On shopping days, they flock to the kitchen to see which new tiny items have arrived. When they're not falling off their bikes or beating each other up on the trampoline, they're trading Flora Pro-activ spread and Persil Sensitive laundry powder with the neighbours.
They'll probably all want to be supermarket checkout operators when they grow up. At the very least they'll be sure to buy Rexona deodorant and Fancy Feast cat food.
The Little Shop product partners must be loving this.
Branding makes the world go round. Much of it is nonsense, when you unpack it for a closer look.
There's a television commercial running at the moment in which New World customers swipe their Fly Buys cards. With each swipe, animals in a warmly lit cartoon jungle get inexplicably happier.
Frogs, chimpanzees and giraffes inhale the magical goodness of New Zealand's loyalty programme. The tag line is "every time you swipe, something a little bit good happens". To chimpanzees?

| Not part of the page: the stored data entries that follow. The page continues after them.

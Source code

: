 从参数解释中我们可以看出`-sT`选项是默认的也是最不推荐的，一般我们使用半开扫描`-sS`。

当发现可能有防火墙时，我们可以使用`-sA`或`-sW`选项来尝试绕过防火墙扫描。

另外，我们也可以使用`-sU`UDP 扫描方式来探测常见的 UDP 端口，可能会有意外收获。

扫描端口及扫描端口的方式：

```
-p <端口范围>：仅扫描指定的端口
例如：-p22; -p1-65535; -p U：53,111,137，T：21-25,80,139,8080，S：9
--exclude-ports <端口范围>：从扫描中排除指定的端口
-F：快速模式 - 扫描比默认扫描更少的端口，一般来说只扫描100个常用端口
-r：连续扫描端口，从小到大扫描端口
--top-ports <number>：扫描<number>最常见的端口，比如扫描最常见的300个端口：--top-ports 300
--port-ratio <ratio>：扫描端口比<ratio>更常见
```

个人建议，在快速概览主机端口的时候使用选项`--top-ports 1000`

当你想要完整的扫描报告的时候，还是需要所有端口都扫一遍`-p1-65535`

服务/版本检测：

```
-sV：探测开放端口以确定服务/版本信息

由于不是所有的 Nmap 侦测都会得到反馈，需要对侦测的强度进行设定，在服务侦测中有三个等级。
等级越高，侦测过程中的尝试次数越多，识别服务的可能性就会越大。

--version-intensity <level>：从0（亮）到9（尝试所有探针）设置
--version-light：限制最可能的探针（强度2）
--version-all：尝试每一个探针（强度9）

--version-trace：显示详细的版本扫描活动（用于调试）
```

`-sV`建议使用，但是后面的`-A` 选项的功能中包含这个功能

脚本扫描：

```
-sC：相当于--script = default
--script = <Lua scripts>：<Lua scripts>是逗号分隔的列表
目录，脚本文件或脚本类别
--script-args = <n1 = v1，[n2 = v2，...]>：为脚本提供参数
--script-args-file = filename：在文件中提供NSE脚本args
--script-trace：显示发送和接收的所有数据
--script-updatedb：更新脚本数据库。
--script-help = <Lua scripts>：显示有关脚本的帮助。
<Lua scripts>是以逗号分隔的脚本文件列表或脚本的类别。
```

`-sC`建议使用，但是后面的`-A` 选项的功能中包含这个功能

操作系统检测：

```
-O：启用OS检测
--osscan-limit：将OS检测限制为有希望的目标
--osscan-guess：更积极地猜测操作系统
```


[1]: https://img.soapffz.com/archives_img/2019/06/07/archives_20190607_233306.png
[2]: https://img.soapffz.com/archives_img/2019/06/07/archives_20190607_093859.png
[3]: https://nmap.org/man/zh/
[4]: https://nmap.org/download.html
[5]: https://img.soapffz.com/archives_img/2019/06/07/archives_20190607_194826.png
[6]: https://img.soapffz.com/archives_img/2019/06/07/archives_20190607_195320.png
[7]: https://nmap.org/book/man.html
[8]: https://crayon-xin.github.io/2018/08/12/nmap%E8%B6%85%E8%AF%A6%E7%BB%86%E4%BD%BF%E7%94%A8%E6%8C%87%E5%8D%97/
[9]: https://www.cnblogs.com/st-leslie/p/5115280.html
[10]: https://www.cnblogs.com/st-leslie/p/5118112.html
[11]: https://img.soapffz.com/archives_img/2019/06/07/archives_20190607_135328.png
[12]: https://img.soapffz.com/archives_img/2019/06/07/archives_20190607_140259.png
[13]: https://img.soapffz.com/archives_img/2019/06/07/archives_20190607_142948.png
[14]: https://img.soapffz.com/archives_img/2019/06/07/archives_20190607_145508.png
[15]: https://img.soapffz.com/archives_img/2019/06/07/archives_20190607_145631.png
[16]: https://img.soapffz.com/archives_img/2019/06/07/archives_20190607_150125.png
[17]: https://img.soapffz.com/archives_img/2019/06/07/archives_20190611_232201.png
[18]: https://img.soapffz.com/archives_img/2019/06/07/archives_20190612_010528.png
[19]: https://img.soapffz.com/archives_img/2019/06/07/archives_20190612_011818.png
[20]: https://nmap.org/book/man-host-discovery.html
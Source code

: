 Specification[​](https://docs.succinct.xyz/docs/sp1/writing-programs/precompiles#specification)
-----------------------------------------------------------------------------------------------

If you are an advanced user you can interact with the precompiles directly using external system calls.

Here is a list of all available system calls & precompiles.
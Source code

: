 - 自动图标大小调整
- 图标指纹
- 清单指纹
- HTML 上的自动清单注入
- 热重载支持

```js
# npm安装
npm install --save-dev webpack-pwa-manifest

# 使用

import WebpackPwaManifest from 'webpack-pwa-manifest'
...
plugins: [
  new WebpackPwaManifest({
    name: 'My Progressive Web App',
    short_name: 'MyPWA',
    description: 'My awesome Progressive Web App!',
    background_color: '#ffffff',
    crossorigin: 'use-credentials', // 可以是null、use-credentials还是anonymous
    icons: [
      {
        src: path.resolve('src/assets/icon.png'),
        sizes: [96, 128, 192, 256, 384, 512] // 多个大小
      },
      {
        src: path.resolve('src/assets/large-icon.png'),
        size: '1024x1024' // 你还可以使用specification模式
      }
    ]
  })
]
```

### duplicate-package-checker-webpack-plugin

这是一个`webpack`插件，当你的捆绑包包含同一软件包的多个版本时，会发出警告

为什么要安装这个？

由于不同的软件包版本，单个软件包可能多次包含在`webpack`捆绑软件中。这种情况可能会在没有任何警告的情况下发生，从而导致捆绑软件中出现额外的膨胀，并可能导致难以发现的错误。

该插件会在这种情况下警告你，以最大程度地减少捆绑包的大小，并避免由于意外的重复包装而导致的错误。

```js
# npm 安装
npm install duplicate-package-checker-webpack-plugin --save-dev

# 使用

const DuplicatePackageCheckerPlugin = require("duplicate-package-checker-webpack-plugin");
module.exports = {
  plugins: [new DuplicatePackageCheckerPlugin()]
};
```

It's a patently ridiculous concept that has nothing to do with what actually happens when you swipe for those miniscule rewards. Yet the idea behind it is cunningly infused with a feel-good glow.
The next time I'm asked for my card I won't necessarily think about animals getting high on Fly Buys, but without even realising it, I might feel more warmly towards this cold piece of plastic.
Warm fuzzies are important to distract me from suspecting that the Fly Buys scheme doesn't actually love me as much as it pretends to.
The next mini-shop promotion should probably include Fly Buys. No, wait, the Fly Buys logo is already there on the Little Shop cash register.
We've chosen not to buy the cash register and have settled for using an ice-cream container. I am regularly required to make Little Shop transactions with my 5-year-old over the coffee table.
I wonder if he notices I never buy the fruit?
The design team apparently faltered when it came to building the fruit. All care and attention went into recreating miniature Keri orange juices and Fresh 'n Fruity yoghurts, but those mini-apples look like they fell off a Warehouse trolley.
It's as though the marketing people were instructed at the very last minute to put something healthy in there.
"Team, I love your idea, but if we're going to brainwash New World's children, we've got to do it responsibly."
"What do you suggest, sir?"
"Fresh fruit is the answer. Throw in a plastic apple."
"Just an apple?"
"And a banana. Aw, shove a pineapple in there too - why not? I know you're on deadline so make it really big and no one will notice the veges are missing."
As a result, the fruit items are all out of scale. The apple really annoys me. How can you play supermarkets properly when your apple is twice the size of your Vogel's bread?
Actually, it doesn't matter. The kids don't seem to care, and more importantly there is a Dole sticker on the plastic pineapple.
At the end of the day, it's that brand on the sticker that really counts.